══ The data
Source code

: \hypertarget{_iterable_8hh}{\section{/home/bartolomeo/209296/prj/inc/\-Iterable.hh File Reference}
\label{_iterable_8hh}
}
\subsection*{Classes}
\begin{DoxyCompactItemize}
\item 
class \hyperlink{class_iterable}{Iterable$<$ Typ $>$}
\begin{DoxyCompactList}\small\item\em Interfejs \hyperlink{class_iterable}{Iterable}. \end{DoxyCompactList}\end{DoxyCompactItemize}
════
▶ Description of the task:
A verbatim restatement of all the entries above is required.

▶ Result of the exercise:
Source code

: \hypertarget{_iterable_8hh}{\section{/home/bartolomeo/209296/prj/inc/\-Iterable.hh File Reference}
\label{_iterable_8hh}
}
\subsection*{Classes}
\begin{DoxyCompactItemize}
\item 
class \hyperlink{class_iterable}{Iterable$<$ Typ $>$}
\begin{DoxyCompactList}\small\item\em Interfejs \hyperlink{class_iterable}{Iterable}. \end{DoxyCompactList}\end{DoxyCompactItemize}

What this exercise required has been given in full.